A importância da interação adulto-criança no processo

de ensino/aprendizagem

No artigo anterior (Ensino de Leitura II), mostramos que a professora Ariane Zanelli havia começado a leitura de uma das histórias do livro Príncipes e Princesas, Sapos e Lagartos - histórias modernas de tempos antigos, de Flávio de Souza e ilustração de Paulo Ricardo Dantas. Ela lia para seus alunos a história “O príncipe desencantado”.

Durante a leitura, a professora fazia perguntas para o grupo, perguntas estas que disparavam antecipações sobre o enredo, sobre sentimentos de personagens, sobre a organização da narrativa.

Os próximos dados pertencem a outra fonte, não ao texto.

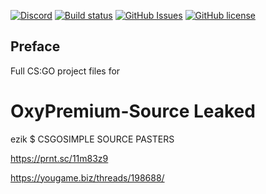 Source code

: 
[![Discord](https://cdn.discordapp.com/attachments/830950893435617341/833195841064796181/Leaked_Menus.png)](https://discord.gg/dEMgzUZ)
[![Build status](https://ci.appveyor.com/api/projects/status/qu55gdha81pi6t3n?svg=true)](https://ci.appveyor.com/project/auth12/deadcell-csgo)
[![GitHub Issues](https://img.shields.io/github/issues/EternityX/DEADCELL-CSGO.svg)](https://github.com/EternityX/DEADCELL-CSGO/issues)
[![GitHub license](https://img.shields.io/badge/license-MIT-blue.svg)](https://github.com/CarelX/OxyPremium-Source/blob/main/LICENSE)

## Preface
Full CS:GO project files for 


# OxyPremium-Source Leaked
ezik $ CSGOSIMPLE SOURCE PASTERS

https://prnt.sc/11m83z9

https://yougame.biz/threads/198688/
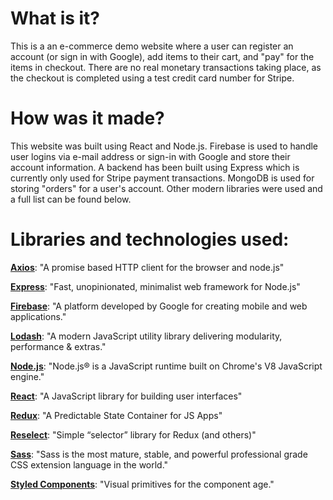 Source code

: # What is it?
This is a an e-commerce demo website where a user can register an account (or sign in with Google), add items to their cart, and "pay" for the items in checkout. There are no real monetary transactions taking place, as the checkout is completed using a test credit card number for Stripe.

# How was it made?
This website was built using React and Node.js. Firebase is used to handle user logins via e-mail address or sign-in with Google and store their account information. A backend has been built using Express which is currently only used for Stripe payment transactions. MongoDB is used for storing "orders" for a user's account. Other modern libraries were used and a full list can be found below.

# Libraries and technologies used:
**[Axios](https://axios-http.com/)**: "A promise based HTTP client for the browser and node.js"

**[Express](https://expressjs.com/)**: "Fast, unopinionated, minimalist web framework for Node.js"

**[Firebase](https://firebase.google.com/)**: "A platform developed by Google for creating mobile and web applications."

**[Lodash](https://lodash.com/)**: "A modern JavaScript utility library delivering modularity, performance & extras."

**[Node.js](https://nodejs.org/en/)**: "Node.js® is a JavaScript runtime built on Chrome's V8 JavaScript engine."

**[React](https://reactjs.org/)**: "A JavaScript library for building user interfaces"

**[Redux](https://redux.js.org/)**: "A Predictable State Container for JS Apps"

**[Reselect](https://github.com/reduxjs/reselect)**: "Simple “selector” library for Redux (and others)"

**[Sass](https://sass-lang.com/)**: "Sass is the most mature, stable, and powerful professional grade CSS extension language in the world."

**[Styled Components](https://styled-components.com/)**: "Visual primitives for the component age."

Como ouvintes, os alunos puderam, provocados pelas questões colocadas, expressar a dialogia interior e a compreensão ativa que se dava durante o escutar a história.

No momento seguinte, que agora abordaremos, a professora lê a parte final da mesma história: “A princesa caiu imediatamente em sono profundo, e dizem que até hoje está lá adormecida. Parece que a notícia se espalhou, e os príncipes passam correndo pela frente do castelo onde ela dorme, assobiando e olhando para o outro lado.”

Após a leitura, a professora coloca algumas questões aos alunos. Eles verbalizam suas dúvidas e dão explicações. Enfim se colocam em relação a este final, mostrando o que entenderam a história. Vejam.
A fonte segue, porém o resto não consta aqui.